▶ [TASK REQUIREMENTS]
Report back every line below that carries the word "khoản".

Saved entries:
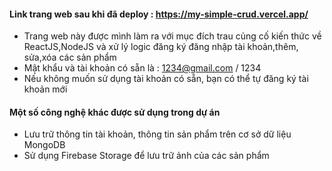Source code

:#### Link trang web sau khi đã deploy : https://my-simple-crud.vercel.app/

-   Trang web này được mình làm ra với mục đích trau củng cố kiến thức về ReactJS,NodeJS và xử lý logic đăng ký đăng nhập tài khoản,thêm,
    sửa,xóa các sản phẩm
-   Mật khẩu và tài khoản có sẵn là : 1234@gmail.com / 1234
-   Nếu không muốn sử dụng tài khoản có sẵn, bạn có thể tự đăng ký tài khoản mới

#### Một số công nghệ khác được sử dụng trong dự án

-   Lưu trữ thông tin tài khoản, thông tin sản phẩm trên cơ sở dữ liệu MongoDB
-   Sử dụng Firebase Storage để lưu trữ ảnh của các sản phẩm
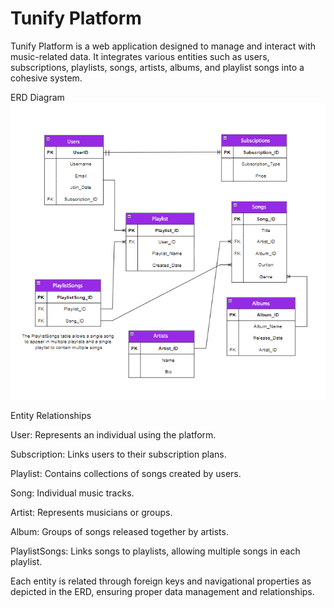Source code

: # Tunify Platform

Tunify Platform is a web application designed to manage and interact with music-related data. It integrates various entities such as users, subscriptions, playlists, songs, artists, albums, and playlist songs into a cohesive system.

ERD Diagram
![ERD](./Tunify.png)

Entity Relationships

User: Represents an individual using the platform.

Subscription: Links users to their subscription plans.

Playlist: Contains collections of songs created by users.

Song: Individual music tracks.

Artist: Represents musicians or groups.

Album: Groups of songs released together by artists.

PlaylistSongs: Links songs to playlists, allowing multiple songs in each playlist.

Each entity is related through foreign keys and navigational properties as depicted in the ERD, ensuring proper data management and relationships.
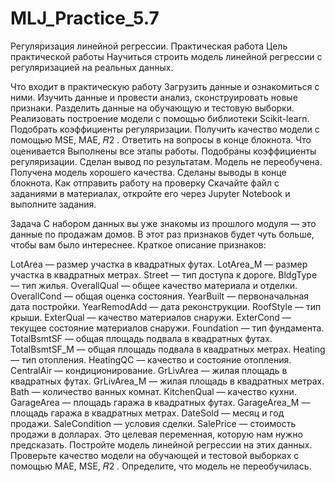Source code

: # MLJ_Practice_5.7
Регуляризация линейной регрессии. Практическая работа
Цель практической работы
Научиться строить модель линейной регрессии с регуляризацией на реальных данных.

Что входит в практическую работу
Загрузить данные и ознакомиться с ними.
Изучить данные и провести анализ, сконструировать новые признаки.
Разделить данные на обучающую и тестовую выборки.
Реализовать построение модели с помощью библиотеки Scikit-learn.
Подобрать коэффициенты регуляризации.
Получить качество модели с помощью MSE, MAE,  𝑅2
 .
Ответить на вопросы в конце блокнота.
Что оценивается
Выполнены все этапы работы.
Подобраны коэффициенты регуляризации.
Сделан вывод по результатам.
Модель не переобучена.
Получена модель хорошего качества.
Сделаны выводы в конце блокнота.
Как отправить работу на проверку
Скачайте файл с заданиями в материалах, откройте его через Jupyter Notebook и выполните задания.

Задача
С набором данных вы уже знакомы из прошлого модуля — это данные по продажам домов. В этот раз признаков будет чуть больше, чтобы вам было интереснее. Краткое описание признаков:

LotArea — размер участка в квадратных футах.
LotArea_M — размер участка в квадратных метрах.
Street — тип доступа к дороге.
BldgType — тип жилья.
OverallQual — общее качество материала и отделки.
OverallCond — общая оценка состояния.
YearBuilt — первоначальная дата постройки.
YearRemodAdd — дата реконструкции.
RoofStyle — тип крыши.
ExterQual — качество материалов снаружи.
ExterCond — текущее состояние материалов снаружи.
Foundation — тип фундамента.
TotalBsmtSF — общая площадь подвала в квадратных футах.
TotalBsmtSF_M — общая площадь подвала в квадратных метрах.
Heating — тип отопления.
HeatingQC — качество и состояние отопления.
CentralAir — кондиционирование.
GrLivArea — жилая площадь в квадратных футах.
GrLivArea_M — жилая площадь в квадратных метрах.
Bath — количество ванных комнат.
KitchenQual — качество кухни.
GarageArea — площадь гаража в квадратных футах.
GarageArea_M — площадь гаража в квадратных метрах.
DateSold — месяц и год продажи.
SaleCondition — условия сделки.
SalePrice — стоимость продажи в долларах. Это целевая переменная, которую нам нужно предсказать.
Постройте модель линейной регрессии на этих данных. Проверьте качество модели на обучающей и тестовой выборках с помощью MAE, MSE,  𝑅2
 . Определите, что модель не переобучилась.
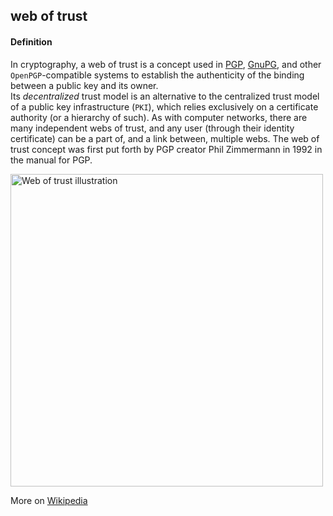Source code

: ## web of trust

<h4>Definition</h4><p>In cryptography, a web of trust is a concept used in <a href="PGP">PGP</a>, <a href="gnu-privacy-guard">GnuPG</a>, and other <code>OpenPGP</code>-compatible systems to establish the authenticity of the binding between a public key and its owner.<br>Its <em>decentralized</em> trust model is an alternative to the centralized trust model of a public key infrastructure (<code>PKI</code>), which relies exclusively on a certificate authority (or a hierarchy of such). As with computer networks, there are many independent webs of trust, and any user (through their identity certificate) can be a part of, and a link between, multiple webs. The web of trust concept was first put forth by PGP creator Phil Zimmermann in 1992 in the manual for PGP.</p><img src="https://github.com/WebOfTrust/keri/raw/main/images/web-of-trust.png" alt="Web of trust illustration" border="0" width="500" /><p>More on <a href="https://en.wikipedia.org/wiki/Web_of_trust">Wikipedia</a></p>

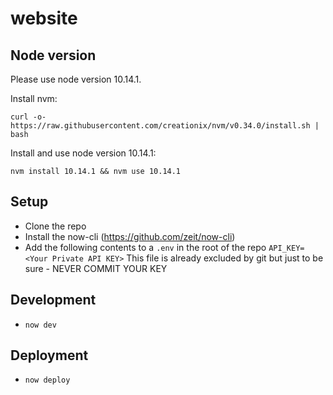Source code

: # website

## Node version

Please use node version 10.14.1.

Install nvm:

    curl -o- https://raw.githubusercontent.com/creationix/nvm/v0.34.0/install.sh | bash

Install and use node version 10.14.1:

    nvm install 10.14.1 && nvm use 10.14.1

## Setup

* Clone the repo
* Install the now-cli (https://github.com/zeit/now-cli)
* Add the following contents to a `.env` in the root of the repo
`API_KEY=<Your Private API KEY>`
This file is already excluded by git but just to be sure - NEVER COMMIT YOUR KEY

## Development

* `now dev`

## Deployment

* `now deploy`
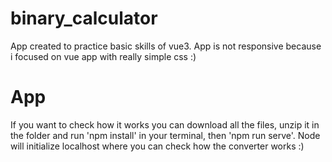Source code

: # binary_calculator
App created to practice basic skills of vue3. App is not responsive because i focused on vue app with really simple css :)

# App
If you want to check how it works you can download all the files, unzip it in the folder and run 'npm install' in your terminal, then 'npm run serve'. Node will initialize localhost where you can check how the converter works :) 
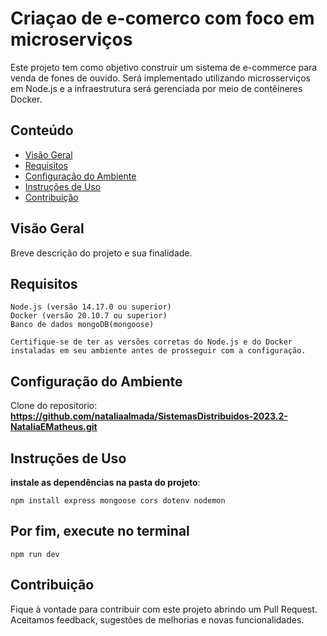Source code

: # Criaçao de e-comerco com foco em microserviços

Este projeto tem como objetivo construir um sistema de e-commerce para venda de fones de ouvido. Será implementado utilizando microsserviços em Node.js e a infraestrutura será gerenciada por meio de contêineres Docker.

## Conteúdo

- [Visão Geral](#visão-geral)
- [Requisitos](#requisitos)
- [Configuração do Ambiente](#configuração-do-ambiente)
- [Instruções de Uso](#instruções-de-uso)
- [Contribuição](#contribuição)

## Visão Geral

Breve descrição do projeto e sua finalidade.

## Requisitos
  
    Node.js (versão 14.17.0 ou superior)
    Docker (versão 20.10.7 ou superior)
    Banco de dados mongoDB(mongoose)
    
    Certifique-se de ter as versões corretas do Node.js e do Docker instaladas em seu ambiente antes de prosseguir com a configuração.
    
## Configuração do Ambiente

  Clone do repositorio: **https://github.com/nataliaalmada/SistemasDistribuidos-2023.2-NataliaEMatheus.git**
 
## Instruções de Uso

  **instale as dependências na pasta do projeto**:
  
    npm install express mongoose cors dotenv nodemon
    
## Por fim, execute no terminal

    npm run dev
 
## Contribuição

Fique à vontade para contribuir com este projeto abrindo um Pull Request. Aceitamos feedback, sugestões de melhorias e novas funcionalidades.

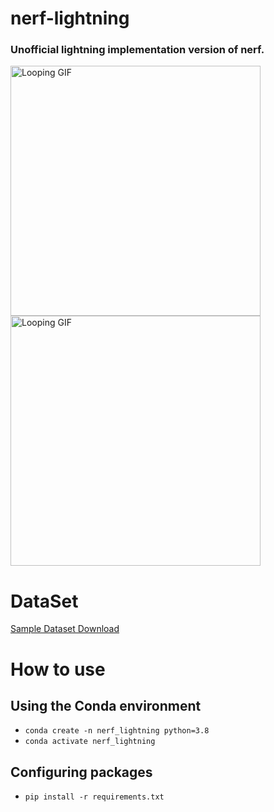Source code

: # nerf-lightning
### Unofficial lightning implementation version of nerf.

<p>
<img src="https://github.com/gentleman-zhong/nerf-lightning/assets/74064666/5721d644-464f-4c95-b5a6-8e6afd80668d" width="400" alt="Looping GIF" loop>
<img src="https://github.com/gentleman-zhong/nerf-lightning/assets/74064666/199a8054-5d84-474f-9fc4-c578e44aa804" width="400" alt="Looping GIF" loop>
</p>

# DataSet
[Sample Dataset Download](https://cseweb.ucsd.edu/~viscomp/projects/LF/papers/ECCV20/nerf/nerf_example_data.zip)


# How to use
## Using the Conda environment
- `conda create -n nerf_lightning python=3.8` 
- `conda activate nerf_lightning` 

## Configuring packages
- `pip install -r requirements.txt` 

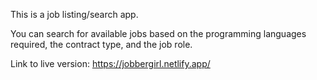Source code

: This is a job listing/search app.

You can search for available jobs based on the programming languages required, the contract type, and the job role.

Link to live version: https://jobbergirl.netlify.app/
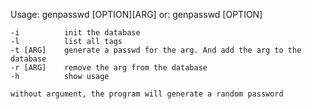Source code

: Usage: genpasswd [OPTION][ARG]
   or: genpasswd [OPTION]

    -i          init the database
    -l          list all tags
    -t [ARG]    generate a passwd for the arg. And add the arg to the database
    -r [ARG]    remove the arg from the database
    -h          show usage

    without argument, the program will generate a random password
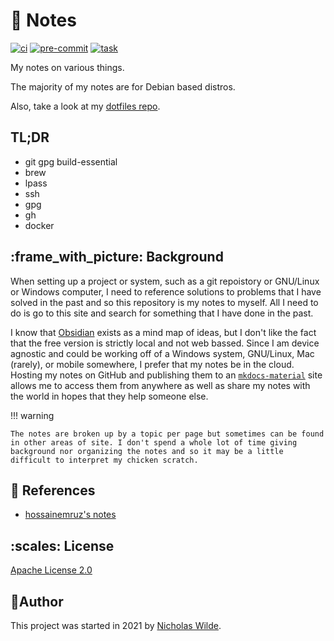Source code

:# :memo: Notes

[![ci](https://img.shields.io/github/actions/workflow/status/nicholaswilde/notes/ci.yaml?label=ci&style=for-the-badge&branch=main)](https://github.com/nicholaswilde/notes/actions/workflows/ci.yaml)
[![pre-commit](https://img.shields.io/badge/pre--commit-enabled-brightgreen?logo=pre-commit&logoColor=white&style=for-the-badge)](https://pre-commit.com/)
[![task](https://img.shields.io/badge/task-enabled-brightgreen?logo=task&logoColor=white&style=for-the-badge)](https://taskfile.dev/)

My notes on various things.

The majority of my notes are for Debian based distros.

Also, take a look at my [dotfiles repo][5].

## TL;DR

- git gpg build-essential
- brew
- lpass
- ssh
- gpg
- gh
- docker

## :frame_with_picture: Background

When setting up a project or system, such as a git repoistory or GNU/Linux or Windows computer, I need to reference solutions to problems that I
have solved in the past and so this repository is my notes to myself. All I need to do is go to this site and search for something that I have
done in the past.

I know that [Obsidian][1] exists as a mind map of ideas, but I don't like the fact that the free version is strictly local and not web bassed.
Since I am device agnostic and could be working off of a Windows system, GNU/Linux, Mac (rarely), or mobile somewhere, I prefer that my
notes be in the cloud. Hosting my notes on GitHub and publishing them to an [`mkdocs-material`][2] site allows me to access them from
anywhere as well as share my notes with the world in hopes that they help someone else.


!!! warning

    The notes are broken up by a topic per page but sometimes can be found in other areas of site. I don't spend a whole lot of time giving
    background nor organizing the notes and so it may be a little difficult to interpret my chicken scratch.

## :link: References

- [hossainemruz's notes][3]

## ​:scales: License

​[​Apache License 2.0](../LICENSE)

## ​:pencil:​Author

​This project was started in 2021 by [​Nicholas Wilde​][4].

[1]: https://obsidian.md/
[2]: https://squidfunk.github.io/mkdocs-material/
[3]: https://hossainemruz.gitbook.io/notes/
[4]: https://github.com/nicholaswilde/
[5]: https://github.com/nicholaswilde/dotfiles
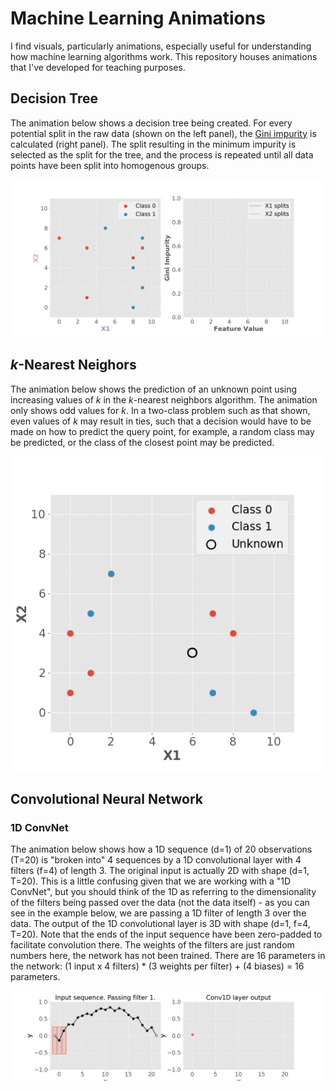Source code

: # Machine Learning Animations

I find visuals, particularly animations, especially useful for understanding how machine learning algorithms work. This repository houses animations that I've developed for teaching purposes.

## Decision Tree

The animation below shows a decision tree being created. For every potential split in the raw data (shown on the left panel), the [Gini impurity](https://en.wikipedia.org/wiki/Decision_tree_learning#Gini_impurity) is calculated (right panel). The split resulting in the minimum impurity is selected as the split for the tree, and the process is repeated until all data points have been split into homogenous groups.

![Decision Tree](./gif/decision_tree/decision_tree.gif)

## *k*-Nearest Neighors

The animation below shows the prediction of an unknown point using increasing values of *k* in the *k*-nearest neighbors algorithm. The animation only shows odd values for *k*. In a two-class problem such as that shown, even values of *k* may result in ties, such that a decision would have to be made on how to predict the query point, for example, a random class may be predicted, or the class of the closest point may be predicted.

![kNN](./gif/knn/knn.gif)

## Convolutional Neural Network

### 1D ConvNet

The animation below shows how a 1D sequence (d=1) of 20 observations (T=20) is "broken into" 4 sequences by a 1D convolutional layer with 4 filters (f=4) of length 3. The original input is actually 2D with shape (d=1, T=20). This is a little confusing given that we are working with a "1D ConvNet", but you should think of the 1D as referring to the dimensionality of the filters being passed over the data (not the data itself) - as you can see in the example below, we are passing a 1D filter of length 3 over the data. The output of the 1D convolutional layer is 3D with shape (d=1, f=4, T=20). Note that the ends of the input sequence have been zero-padded to facilitate convolution there. The weights of the filters are just random numbers here, the network has not been trained. There are 16 parameters in the network: (1 input x 4 filters) * (3 weights per filter) + (4 biases) = 16 parameters.

![cnn](./gif/cnn/cnn_1d.gif)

▶ [WRITTEN RESPONSE]
-   Trang web này được mình làm ra với mục đích trau củng cố kiến thức về ReactJS,NodeJS và xử lý logic đăng ký đăng nhập tài khoản,thêm,
-   Mật khẩu và tài khoản có sẵn là : 1234@gmail.com / 1234
-   Nếu không muốn sử dụng tài khoản có sẵn, bạn có thể tự đăng ký tài khoản mới
-   Lưu trữ thông tin tài khoản, thông tin sản phẩm trên cơ sở dữ liệu MongoDB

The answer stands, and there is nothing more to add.